AIM OF THE EXERCISE |
From the records below, take each line where the string "miglioramento" shows up and copy it.

GIVEN ENTRIES |
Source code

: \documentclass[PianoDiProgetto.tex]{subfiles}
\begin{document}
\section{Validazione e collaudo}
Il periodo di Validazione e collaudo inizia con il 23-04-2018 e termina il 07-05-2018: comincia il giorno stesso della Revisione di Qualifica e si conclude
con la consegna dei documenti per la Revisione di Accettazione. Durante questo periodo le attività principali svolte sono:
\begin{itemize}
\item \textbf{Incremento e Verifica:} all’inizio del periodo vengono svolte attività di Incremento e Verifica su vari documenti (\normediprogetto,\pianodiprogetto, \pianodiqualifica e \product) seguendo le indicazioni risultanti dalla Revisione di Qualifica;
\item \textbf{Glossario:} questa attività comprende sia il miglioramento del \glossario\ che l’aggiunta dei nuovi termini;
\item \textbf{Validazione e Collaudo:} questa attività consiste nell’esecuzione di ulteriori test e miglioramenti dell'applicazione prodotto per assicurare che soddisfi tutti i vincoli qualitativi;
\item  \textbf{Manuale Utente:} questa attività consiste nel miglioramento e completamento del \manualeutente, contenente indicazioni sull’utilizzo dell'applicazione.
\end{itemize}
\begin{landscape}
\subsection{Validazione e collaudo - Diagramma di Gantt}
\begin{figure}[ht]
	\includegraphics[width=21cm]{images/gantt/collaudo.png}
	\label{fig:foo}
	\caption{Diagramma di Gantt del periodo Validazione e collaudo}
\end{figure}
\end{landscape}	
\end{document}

SOLUTION BELOW |
\item \textbf{Glossario:} questa attività comprende sia il miglioramento del \glossario\ che l’aggiunta dei nuovi termini;
\item  \textbf{Manuale Utente:} questa attività consiste nel miglioramento e completamento del \manualeutente, contenente indicazioni sull’utilizzo dell'applicazione.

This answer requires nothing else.